Closure of Frederick Mail Processing Facility 'utter disaster,' according to director of union organization
Mike Shoop is a U.S. Postal Service letter carrier who once worked at the USPS processing and distribution facility in Frederick. (By Kevin G. Gilbert/Staff Photographer)
“Dec. 28 I was casing these, and it was clearly marked on the pieces that they should have been in homes Nov. 19, 21 or 22,” he said.
According to area residents, businesses and postal workers, delays of this sort have become common in recent months, and Shoop and other postal workers say they know why.
The November closure of the Frederick, Md., Mail Processing and Distribution Facility, which resulted in mail to and from 217- ZIP codes being sent to Baltimore to be sorted, has been an “utter disaster,” overwhelming the Baltimore plant and leading to mail delays of, in some cases, more than a month, said Richard Shelley, who works at the Baltimore Processing and Distribution Facility and serves as director of organization for American Postal Workers Union 181.
Shoop, a Hagerstown resident, worked at the Frederick processing center until it closed, then found a job as a carrier in another 217- ZIP code community.
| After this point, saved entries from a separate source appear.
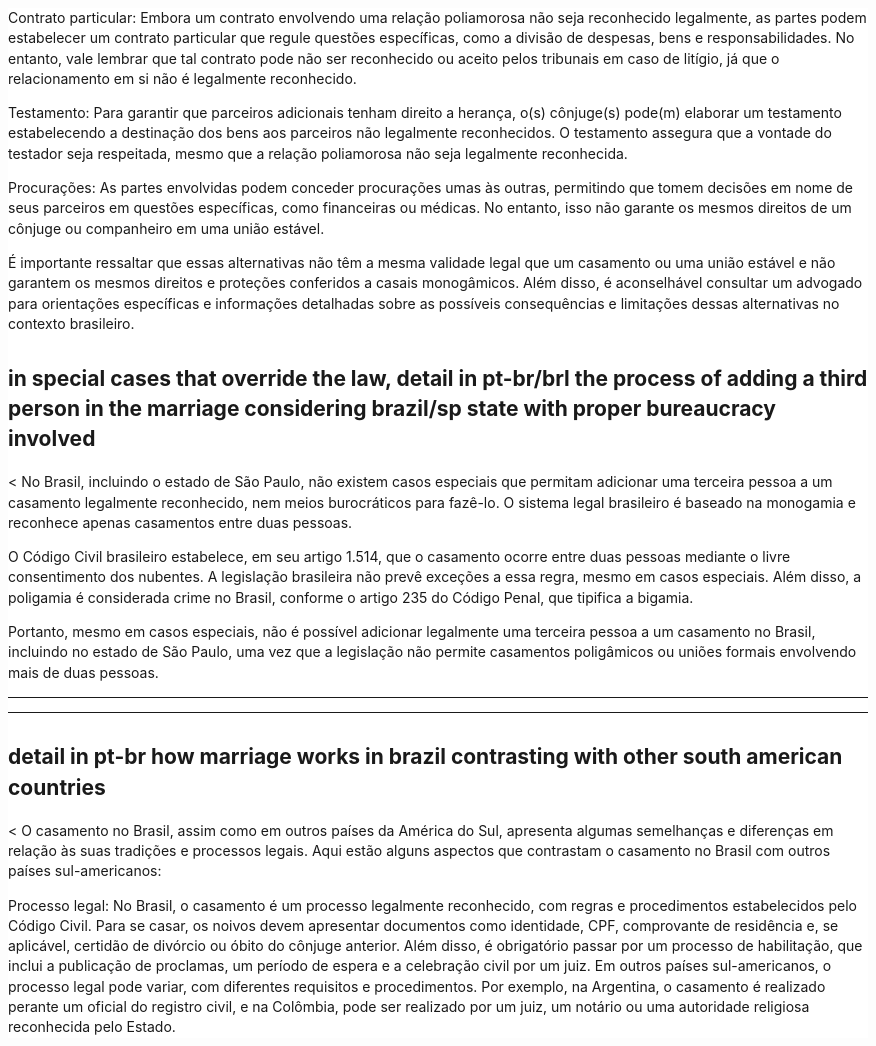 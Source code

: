 Contrato particular: Embora um contrato envolvendo uma relação poliamorosa não seja reconhecido legalmente, as partes podem estabelecer um contrato particular que regule questões específicas, como a divisão de despesas, bens e responsabilidades. No entanto, vale lembrar que tal contrato pode não ser reconhecido ou aceito pelos tribunais em caso de litígio, já que o relacionamento em si não é legalmente reconhecido.

Testamento: Para garantir que parceiros adicionais tenham direito a herança, o(s) cônjuge(s) pode(m) elaborar um testamento estabelecendo a destinação dos bens aos parceiros não legalmente reconhecidos. O testamento assegura que a vontade do testador seja respeitada, mesmo que a relação poliamorosa não seja legalmente reconhecida.

Procurações: As partes envolvidas podem conceder procurações umas às outras, permitindo que tomem decisões em nome de seus parceiros em questões específicas, como financeiras ou médicas. No entanto, isso não garante os mesmos direitos de um cônjuge ou companheiro em uma união estável.

É importante ressaltar que essas alternativas não têm a mesma validade legal que um casamento ou uma união estável e não garantem os mesmos direitos e proteções conferidos a casais monogâmicos. Além disso, é aconselhável consultar um advogado para orientações específicas e informações detalhadas sobre as possíveis consequências e limitações dessas alternativas no contexto brasileiro.

## in special cases that override the law, detail in pt-br/brl the process of adding a third person in the marriage considering brazil/sp state with proper bureaucracy involved

< No Brasil, incluindo o estado de São Paulo, não existem casos especiais que permitam adicionar uma terceira pessoa a um casamento legalmente reconhecido, nem meios burocráticos para fazê-lo. O sistema legal brasileiro é baseado na monogamia e reconhece apenas casamentos entre duas pessoas.

O Código Civil brasileiro estabelece, em seu artigo 1.514, que o casamento ocorre entre duas pessoas mediante o livre consentimento dos nubentes. A legislação brasileira não prevê exceções a essa regra, mesmo em casos especiais. Além disso, a poligamia é considerada crime no Brasil, conforme o artigo 235 do Código Penal, que tipifica a bigamia.

Portanto, mesmo em casos especiais, não é possível adicionar legalmente uma terceira pessoa a um casamento no Brasil, incluindo no estado de São Paulo, uma vez que a legislação não permite casamentos poligâmicos ou uniões formais envolvendo mais de duas pessoas.

---
---

## detail in pt-br how marriage works in brazil contrasting with other south american countries

< O casamento no Brasil, assim como em outros países da América do Sul, apresenta algumas semelhanças e diferenças em relação às suas tradições e processos legais. Aqui estão alguns aspectos que contrastam o casamento no Brasil com outros países sul-americanos:

Processo legal:
No Brasil, o casamento é um processo legalmente reconhecido, com regras e procedimentos estabelecidos pelo Código Civil. Para se casar, os noivos devem apresentar documentos como identidade, CPF, comprovante de residência e, se aplicável, certidão de divórcio ou óbito do cônjuge anterior. Além disso, é obrigatório passar por um processo de habilitação, que inclui a publicação de proclamas, um período de espera e a celebração civil por um juiz.
Em outros países sul-americanos, o processo legal pode variar, com diferentes requisitos e procedimentos. Por exemplo, na Argentina, o casamento é realizado perante um oficial do registro civil, e na Colômbia, pode ser realizado por um juiz, um notário ou uma autoridade religiosa reconhecida pelo Estado.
He spoke to The Herald-Mail about his concerns in a phone interview on a day off.
A spokeswoman for the Postal Service’s Baltimore district acknowledged there were “some issues” during the transition, but said the Baltimore sorting facility has worked through those issues and has seen complaints decrease.
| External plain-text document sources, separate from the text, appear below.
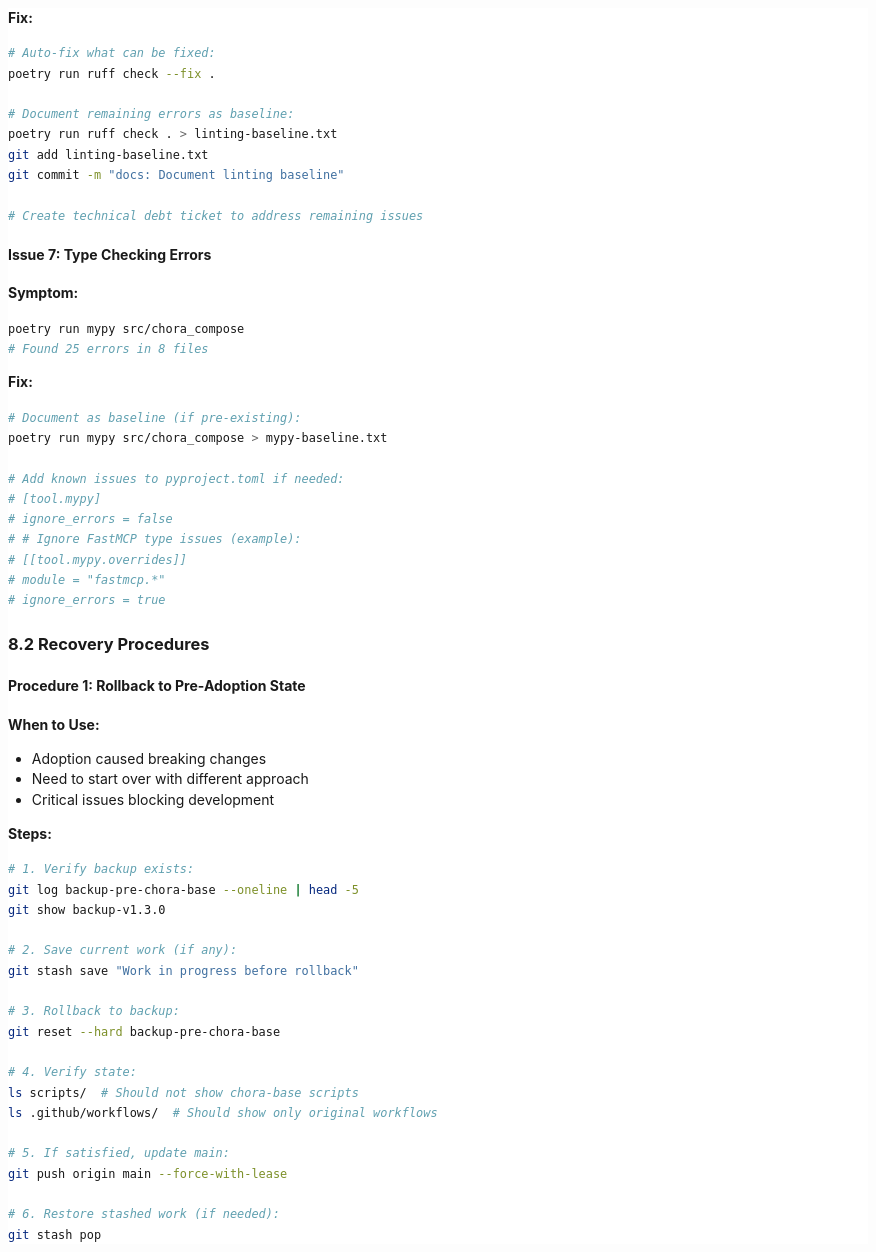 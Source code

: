**Fix:**
```bash
# Auto-fix what can be fixed:
poetry run ruff check --fix .

# Document remaining errors as baseline:
poetry run ruff check . > linting-baseline.txt
git add linting-baseline.txt
git commit -m "docs: Document linting baseline"

# Create technical debt ticket to address remaining issues
```

#### Issue 7: Type Checking Errors

**Symptom:**
```bash
poetry run mypy src/chora_compose
# Found 25 errors in 8 files
```

**Fix:**
```bash
# Document as baseline (if pre-existing):
poetry run mypy src/chora_compose > mypy-baseline.txt

# Add known issues to pyproject.toml if needed:
# [tool.mypy]
# ignore_errors = false
# # Ignore FastMCP type issues (example):
# [[tool.mypy.overrides]]
# module = "fastmcp.*"
# ignore_errors = true
```

### 8.2 Recovery Procedures

#### Procedure 1: Rollback to Pre-Adoption State

**When to Use:**
- Adoption caused breaking changes
- Need to start over with different approach
- Critical issues blocking development

**Steps:**
```bash
# 1. Verify backup exists:
git log backup-pre-chora-base --oneline | head -5
git show backup-v1.3.0

# 2. Save current work (if any):
git stash save "Work in progress before rollback"

# 3. Rollback to backup:
git reset --hard backup-pre-chora-base

# 4. Verify state:
ls scripts/  # Should not show chora-base scripts
ls .github/workflows/  # Should show only original workflows

# 5. If satisfied, update main:
git push origin main --force-with-lease

# 6. Restore stashed work (if needed):
git stash pop
```
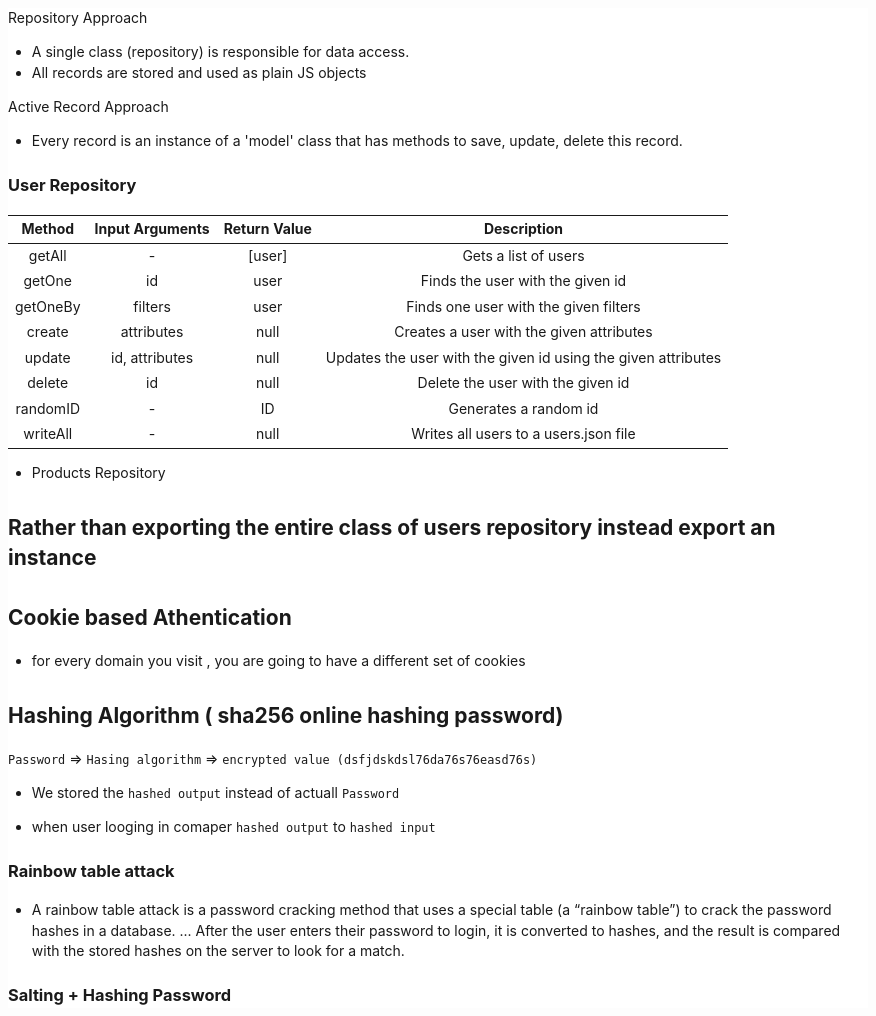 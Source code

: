 Repository Approach

- A single class (repository) is responsible for data access.
- All records are stored and used as plain JS objects

Active Record Approach

- Every record is an instance of a 'model' class that has methods to save, update, delete this record.

### User Repository

|  Method  | Input Arguments | Return Value |                          Description                          |
| :------: | :-------------: | :----------: | :-----------------------------------------------------------: |
|  getAll  |        -        |    [user]    |                     Gets a list of users                      |
|  getOne  |       id        |     user     |               Finds the user with the given id                |
| getOneBy |     filters     |     user     |             Finds one user with the given filters             |
|  create  |   attributes    |     null     |           Creates a user with the given attributes            |
|  update  | id, attributes  |     null     | Updates the user with the given id using the given attributes |
|  delete  |       id        |     null     |               Delete the user with the given id               |
| randomID |        -        |      ID      |                     Generates a random id                     |
| writeAll |        -        |     null     |             Writes all users to a users.json file             |

- Products Repository

## Rather than exporting the entire class of users repository instead export an instance

## Cookie based Athentication

- for every domain you visit , you are going to have a different set of cookies

## Hashing Algorithm ( sha256 online hashing password)

`Password` => `Hasing algorithm` => `encrypted value (dsfjdskdsl76da76s76easd76s)`

- We stored the `hashed output` instead of actuall `Password`

- when user looging in comaper `hashed output` to `hashed input`

### Rainbow table attack

- A rainbow table attack is a password cracking method that uses a special table (a “rainbow table”) to crack the password hashes in a database. ... After the user enters their password to login, it is converted to hashes, and the result is compared with the stored hashes on the server to look for a match.

### Salting + Hashing Password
But members of Save America’s Postal Service — an organization of postal workers and concerned citizens — say the issue is far from resolved.
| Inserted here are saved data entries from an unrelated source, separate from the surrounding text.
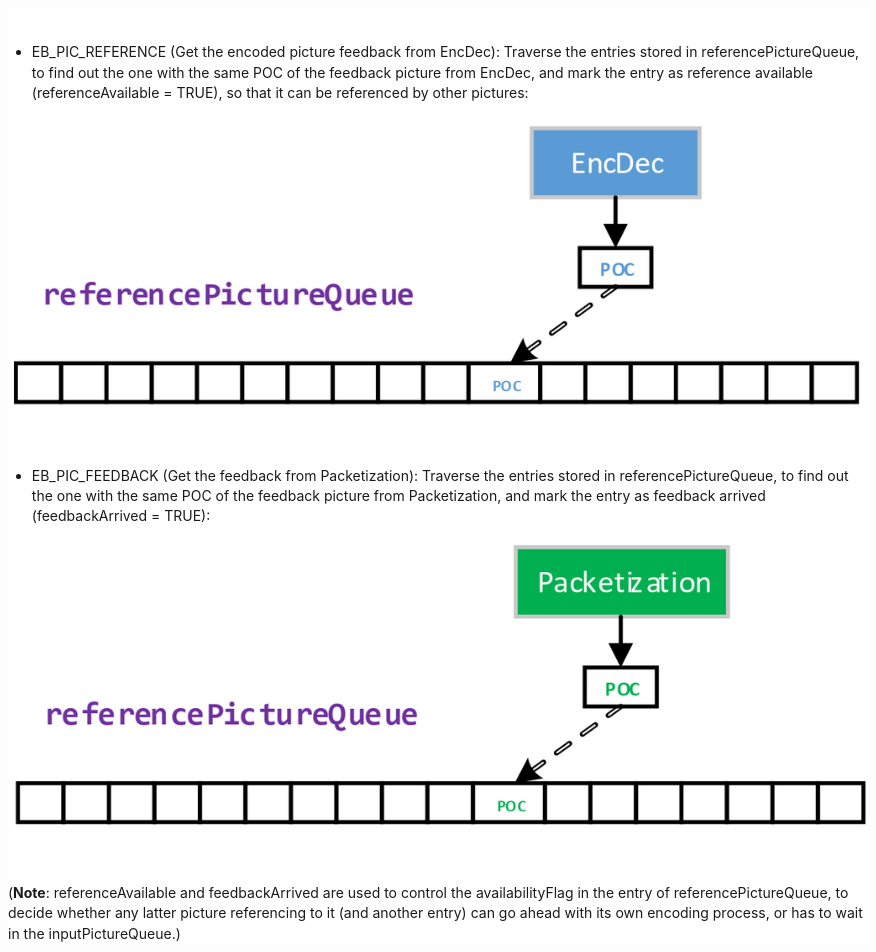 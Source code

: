 <br>

- EB\_PIC\_REFERENCE (Get the encoded picture feedback from EncDec):
  Traverse the entries stored in referencePictureQueue, to find out the one with the same POC of the feedback picture from EncDec, and mark the entry as reference available (referenceAvailable = TRUE), so that it can be referenced by other pictures:

![alt](graphs/8_4_a_2_3_2.png)

<br>

- EB\_PIC\_FEEDBACK (Get the feedback from Packetization):
  Traverse the entries stored in referencePictureQueue, to find out the one with the same POC of the feedback picture from Packetization, and mark the entry as feedback arrived (feedbackArrived = TRUE):

![alt](graphs/8_4_a_2_3_3.png)

<br>

(**Note**: referenceAvailable and feedbackArrived are used to control the availabilityFlag in the entry of referencePictureQueue, to decide whether any latter picture referencing to it (and another entry) can go ahead with its own encoding process, or has to wait in the inputPictureQueue.)
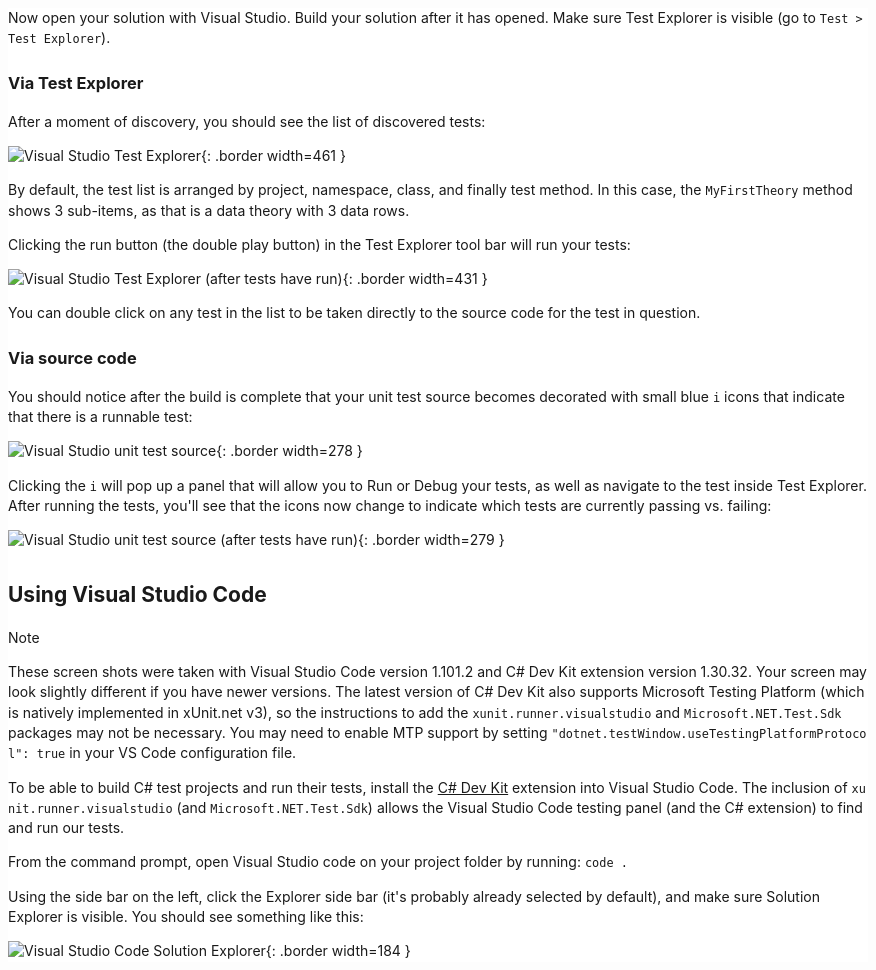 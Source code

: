 Now open your solution with Visual Studio. Build your solution after it has opened. Make sure Test Explorer is visible (go to `Test > Test Explorer`).

### Via Test Explorer

After a moment of discovery, you should see the list of discovered tests:

![Visual Studio Test Explorer](/images/getting-started/v3/visualstudio-testexplorer-icons.png){: .border width=461 }

By default, the test list is arranged by project, namespace, class, and finally test method. In this case, the `MyFirstTheory` method shows 3 sub-items, as that is a data theory with 3 data rows.

Clicking the run button (the double play button) in the Test Explorer tool bar will run your tests:

![Visual Studio Test Explorer (after tests have run)](/images/getting-started/v3/visualstudio-testexplorer-run.png){: .border width=431 }

You can double click on any test in the list to be taken directly to the source code for the test in question.

### Via source code

You should notice after the build is complete that your unit test source becomes decorated with small blue `i` icons that indicate that there is a runnable test:

![Visual Studio unit test source](/images/getting-started/v3/visualstudio-source-icons.png){: .border width=278 }

Clicking the `i` will pop up a panel that will allow you to Run or Debug your tests, as well as navigate to the test inside Test Explorer. After running the tests, you'll see that the icons now change to indicate which tests are currently passing vs. failing:

![Visual Studio unit test source (after tests have run)](/images/getting-started/v3/visualstudio-source-run.png){: .border width=279 }

## Using Visual Studio Code

> [!NOTE]
> These screen shots were taken with Visual Studio Code version 1.101.2 and C# Dev Kit extension version 1.30.32. Your screen may look slightly different if you have newer versions. The latest version of C# Dev Kit also supports Microsoft Testing Platform (which is natively implemented in xUnit.net v3), so the instructions to add the `xunit.runner.visualstudio` and `Microsoft.NET.Test.Sdk` packages may not be necessary. You may need to enable MTP support by setting `"dotnet.testWindow.useTestingPlatformProtocol": true` in your VS Code configuration file.

To be able to build C# test projects and run their tests, install the [C# Dev Kit](https://marketplace.visualstudio.com/items?itemName=ms-dotnettools.csdevkit) extension into Visual Studio Code. The inclusion of `xunit.runner.visualstudio` (and `Microsoft.NET.Test.Sdk`) allows the Visual Studio Code testing panel (and the C# extension) to find and run our tests.

From the command prompt, open Visual Studio code on your project folder by running: `code .`

Using the side bar on the left, click the Explorer side bar (it's probably already selected by default), and make sure Solution Explorer is visible. You should see something like this:

![Visual Studio Code Solution Explorer](/images/getting-started/v3/vscode-solution-explorer.png){: .border width=184 }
Today, the group is holding a press conference and protest to launch a campaign to reopen the Frederick mail-sorting facility. Later this week, the group is holding two public meetings, including one Thursday at the Williamsport Volunteer Fire Department.
The issue is important not only for those who depend on reliable mail delivery to and from the 217- area ZIP codes, but as evidence of what could happen across the country if the U.S. Postal Service is allowed to proceed with plans to close at least 223 more processing facilities, organizers say.
The proposed processing facility closures, estimated to save $2.1 billion a year, are part of a larger Postal Service plan to reduce costs by $20 billion by 2015, according to a Postal Service fact sheet.
“The Postal Service is in the midst of a financial crisis due to the combined effects of the economic recession, increased use of electronic communications, and an obligation to prefund retiree health benefits,” the fact sheet says.
The Postal Service does not receive taxpayer funding.
In response to its “new reality,” the Postal Service has proposed changes including lower service standards for first-class mail delivery times, closing and consolidating post offices and sorting facilities, and possibly even eliminating Saturday delivery.
The Brownsville and Big Pool post offices in Washington County were among the thousands of mostly rural post offices proposed for closure.
For now, many of those plans are on hold while Congress debates how best to address the issues facing the Postal Service. In December, the Postal Service agreed to impose a moratorium on closing post offices and processing facilities until May 15.
In a Feb. 14 letter to the Senate panel that oversees the Postal Service, 27 U.S. senators, including Maryland’s Barbara A. Mikulski and Benjamin L. Cardin, said they had “serious concerns” about the Post Office’s proposed changes.
That letter calls for a solution in which the Postal Service would be allowed to recover more than $10 billion in overpayments it has made to its pension plans and would no longer be required to prefund 75 years worth of future retiree health benefits over a 10-year period.
Those payments have been cited by Postal Service officials and save-the-postal-service groups alike as a major source of the financial troubles driving cuts to service.